• **Assigned task**
Search the data below for "arrow"; list each line that holds it.

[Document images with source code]
━━━━━━━━

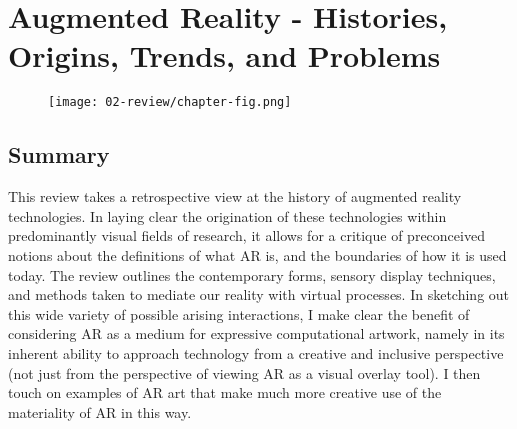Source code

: \chapter{Augmented Reality - Histories, Origins, Trends, and Problems}
\label{sec: review}
\epigraph{\emph{}}{}

\begin{figure}
    \centering
    \texttt{[image: 02-review/chapter-fig.png]}
    \captionsetup{labelformat=empty}
    \caption[\autoref{sec: review}: We AR in MoMA (from \citeauthor{veenhof2010}, \citeyear{veenhof2010}), Microsoft Hololens 2 in use by the U.S. Army (from \citeauthor{microsoft2021}, \citeyear{microsoft2021}), Project North Star (own photograph)]{}
\end{figure}

\clearpage
\section{Summary}\label{sec: review-summary}
This review takes a retrospective view at the history of augmented reality technologies. In laying clear the origination of these technologies within predominantly visual fields of research, it allows for a critique of preconceived notions about the definitions of what AR is, and the boundaries of how it is used today. The review outlines the contemporary forms, sensory display techniques, and methods taken to mediate our reality with virtual processes. In sketching out this wide variety of possible arising interactions, I make clear the benefit of considering AR as a medium for expressive computational artwork, namely in its inherent ability to approach technology from a creative and inclusive perspective (not just from the perspective of viewing AR as a visual overlay tool). I then touch on examples of AR art that make much more creative use of the materiality of AR in this way.



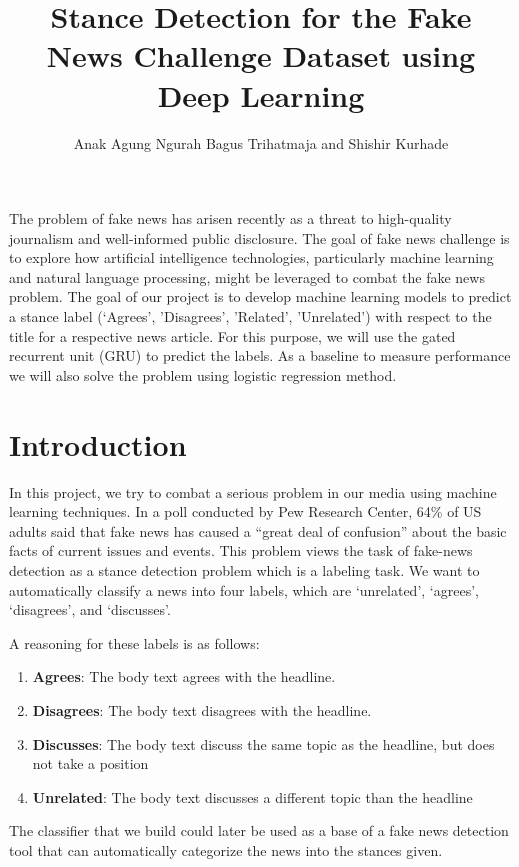 \documentclass[11.5pt]{article}
\title{Stance Detection for the Fake News Challenge Dataset using Deep Learning}
\author{Anak Agung Ngurah Bagus Trihatmaja and Shishir Kurhade}
\date{}
\begin{document}
\maketitle

\abstract
The problem of fake news has arisen recently as a threat to high-quality 
journalism and well-informed public disclosure. The goal of fake news 
challenge is to explore how artificial intelligence technologies, particularly
machine learning and natural language processing, might be leveraged to combat 
the fake news problem\cite{fake_news_challenge}. The goal of our project is to develop machine learning 
models to predict a stance label (‘Agrees’, ’Disagrees’, ’Related’, ’Unrelated’) 
with respect to the title for a respective news article. For this purpose, we 
will use the gated recurrent unit (GRU) to predict the labels. As a baseline to 
measure performance we will also solve the problem using logistic regression method.

\vspace{2mm}
\section{Introduction}
In this project, we try to combat a serious problem in our media using machine 
learning techniques. In a poll conducted by Pew Research Center, 64\% of US 
adults said that fake news has caused a “great deal of confusion” about the 
basic facts of current issues and events\cite{barthel_mitchell_holcomb_2016}. 
This problem views the task of fake-news detection as a stance detection problem 
which is a labeling task. We want to automatically classify a news into four labels, 
which are ‘unrelated’, ‘agrees’, ‘disagrees’, and ‘discusses’.  

A reasoning for these labels is as follows:
\begin{enumerate}
  \item \textbf{Agrees}: The body text agrees with the headline.
  \item \textbf{Disagrees}: The body text disagrees with the headline.
  \item \textbf{Discusses}: The body text discuss the same topic as the headline, 
    but does not take a position
  \item \textbf{Unrelated}: The body text discusses a different topic than the headline
\end{enumerate}

The classifier that we build could later be used as a base of a 
fake news detection tool that can automatically categorize the news into the 
stances given.
\end{document}
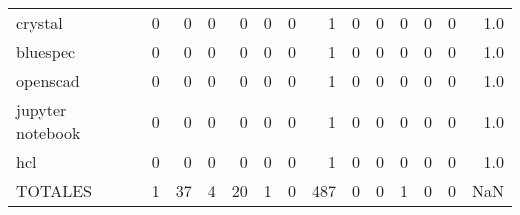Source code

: \begin{tabular}{lrrrrrrrrrrrrr}
crystal          &        0 &       0 &          0 &               0 &                0 &       0 &          1 &         0 &         0 &      0 &             0 &         0 &      1.0 \\
bluespec         &        0 &       0 &          0 &               0 &                0 &       0 &          1 &         0 &         0 &      0 &             0 &         0 &      1.0 \\
openscad         &        0 &       0 &          0 &               0 &                0 &       0 &          1 &         0 &         0 &      0 &             0 &         0 &      1.0 \\
jupyter notebook &        0 &       0 &          0 &               0 &                0 &       0 &          1 &         0 &         0 &      0 &             0 &         0 &      1.0 \\
hcl              &        0 &       0 &          0 &               0 &                0 &       0 &          1 &         0 &         0 &      0 &             0 &         0 &      1.0 \\
TOTALES          &        1 &      37 &          4 &              20 &                1 &       0 &        487 &         0 &         0 &      1 &             0 &         0 &      NaN \\
\bottomrule
\end{tabular}

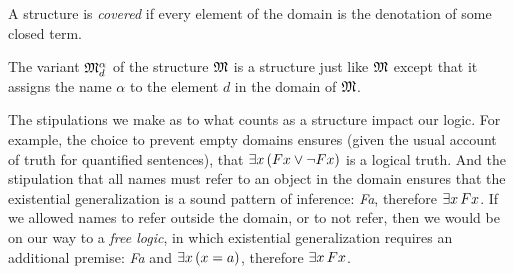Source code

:\documentclass[syntax-and-semantics]{subfiles}
\begin{document}
\begin{defn}
A structure is \emph{covered} if every element of the domain is the denotation of some closed term. 
\end{defn}

\begin{defn}
The variant $\mathfrak{M}^\alpha_d$ of the structure $\mathfrak{M}$ is a structure just like $\mathfrak{M}$ except that it assigns the name $\alpha$ to the element $d$ in the domain of $\mathfrak{M}$.
\end{defn}


The stipulations we make as to what counts as a structure impact our logic. For example, the choice to prevent empty domains ensures (given the usual account of truth for quantified sentences), that $\lexists[x][(Fx \lor \lnot Fx)]$ is a logical truth. And the stipulation that all names must refer to an object in the domain ensures that the existential generalization is a sound pattern of inference: \emph{Fa}, therefore $\lexists[x][Fx]$. If we allowed names to refer outside the domain, or to not refer, then we would be on our way to a \emph{free logic}, in which existential generalization requires an additional premise: \emph{Fa} and $\lexists[x][(x=a)]$, therefore $\lexists[x][Fx]$.
\end{document}
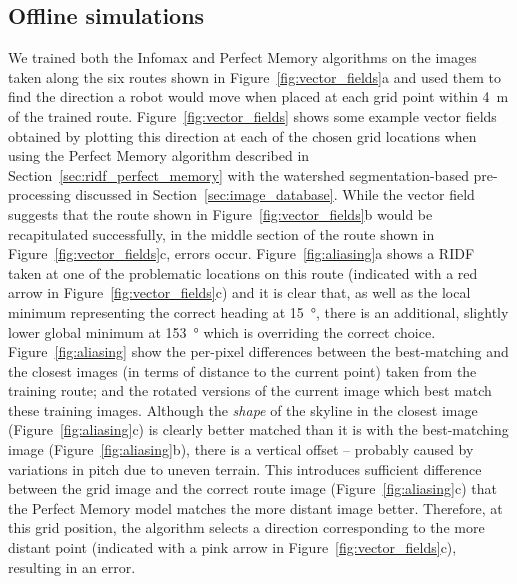 \documentclass[letterpaper]{article}
\begin{document}
\subsection{Offline simulations}
\label{sec:offline_simulations}
We trained both the Infomax and Perfect Memory algorithms on the images taken along the six routes shown in Figure~\ref{fig:vector_fields}a and used them to find the direction a robot would move when placed at each grid point within \SI{4}{\metre} of the trained route. 
Figure~\ref{fig:vector_fields} shows some example vector fields obtained by plotting this direction at each of the chosen grid locations when using the Perfect Memory algorithm described in Section~\ref{sec:ridf_perfect_memory} with the watershed segmentation-based pre-processing discussed in Section~\ref{sec:image_database}. 
While the vector field suggests that the route shown in Figure~\ref{fig:vector_fields}b would be recapitulated successfully, in the middle section of the route shown in Figure~\ref{fig:vector_fields}c, errors occur.
Figure~\ref{fig:aliasing}a shows a RIDF taken at one of the problematic locations on this route (indicated with a red arrow in Figure~\ref{fig:vector_fields}c) and it is clear that, as well as the local minimum representing the correct heading at \SI{15}{\degree}, there is an additional, slightly lower global minimum at \SI{153}{\degree} which is overriding the correct choice.
Figure~\ref{fig:aliasing} show the per-pixel differences between the best-matching and the closest images (in terms of distance to the current point) taken from the training route; and the rotated versions of the current image which best match these training images.
Although the \emph{shape} of the skyline in the closest image (Figure~\ref{fig:aliasing}c) is clearly better matched than it is with the best-matching image (Figure~\ref{fig:aliasing}b), there is a vertical offset -- probably caused by variations in pitch due to uneven terrain.
This introduces sufficient difference between the grid image and the correct route image (Figure~\ref{fig:aliasing}c) that the Perfect Memory model matches the more distant image better.
Therefore, at this grid position, the algorithm selects a direction corresponding to the more distant point (indicated with a pink arrow in Figure~\ref{fig:vector_fields}c), resulting in an error.
\end{document}
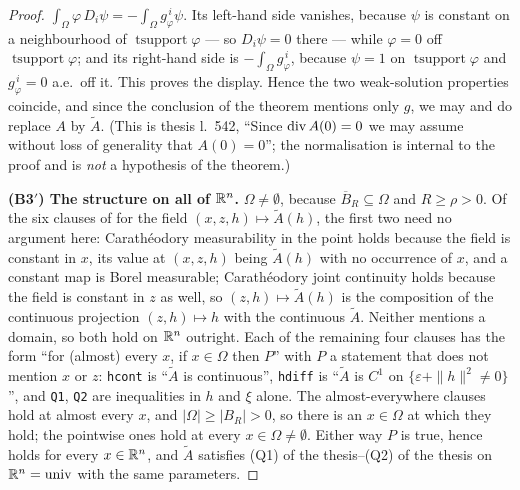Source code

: \begin{proof}
$\int_\Omega\varphi\,D_i\psi=-\int_\Omega g_\varphi^{\,i}\psi$.  Its left-hand
side vanishes, because $\psi$ is constant on a neighbourhood of
$\operatorname{tsupport}\varphi$ --- so $D_i\psi=0$ there --- while $\varphi=0$
off $\operatorname{tsupport}\varphi$; and its right-hand side is
$-\int_\Omega g_\varphi^{\,i}$, because $\psi=1$ on
$\operatorname{tsupport}\varphi$ and $g_\varphi^{\,i}=0$ a.e.\ off it.  This
proves the display.  Hence the two weak-solution properties coincide, and since
the conclusion of the theorem mentions only $g$, we may and do replace $A$ by
$\widetilde A$.  (This is thesis l.~542, ``Since $\operatorname{div} A(0)=0$ we may assume
without loss of generality that $A(0)=0$''; the normalisation is internal to the
proof and is \emph{not} a hypothesis of the theorem.)

\textbf{(B3$'$) The structure on all of $\mathbb{R}^n$.}  $\Omega\ne\emptyset$, because
$\overline B_R\subseteq\Omega$ and $R\ge\rho>0$.  Of the six clauses of
 for the field $(x,z,h)\mapsto\widetilde A(h)$,
the first two need no argument here: Carath\'eodory measurability in the point
holds because the field is constant in $x$, its value at $(x,z,h)$ being
$\widetilde A(h)$ with no occurrence of $x$, and a constant map is Borel
measurable; Carath\'eodory joint continuity holds because the field is constant
in $z$ as well, so $(z,h)\mapsto\widetilde A(h)$ is the composition of the
continuous projection $(z,h)\mapsto h$ with the continuous $\widetilde A$.
Neither mentions a domain, so both hold on $\mathbb{R}^n$ outright.  Each of the
remaining four clauses has the form ``for (almost) every $x$, if $x\in\Omega$ then $P$'' with $P$ a
statement that does not mention $x$ or $z$: \texttt{hcont} is
``$\widetilde A$ is continuous'', \texttt{hdiff} is
``$\widetilde A$ is $C^1$ on $\{\varepsilon+\|h\|^2\ne0\}$'', and \texttt{Q1},
\texttt{Q2} are inequalities in $h$ and $\xi$ alone.  The almost-everywhere
clauses hold at almost every $x$, and $|\Omega|\ge|B_R|>0$, so there is an $x\in\Omega$
at which they hold; the pointwise ones hold at every $x\in\Omega\ne\emptyset$.
Either way $P$ is true, hence holds for every $x\in\mathbb{R}^n$, and
$\widetilde A$ satisfies (Q1) of the thesis--(Q2) of the thesis on $\mathbb{R}^n=\mathrm{univ}$
with the same parameters.


\end{proof}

━━━━━━━━

• **Your solution**
Figure~\ref{fig:aliasing}a shows a RIDF taken at one of the problematic locations on this route (indicated with a red arrow in Figure~\ref{fig:vector_fields}c) and it is clear that, as well as the local minimum representing the correct heading at \SI{15}{\degree}, there is an additional, slightly lower global minimum at \SI{153}{\degree} which is overriding the correct choice.
Therefore, at this grid position, the algorithm selects a direction corresponding to the more distant point (indicated with a pink arrow in Figure~\ref{fig:vector_fields}c), resulting in an error.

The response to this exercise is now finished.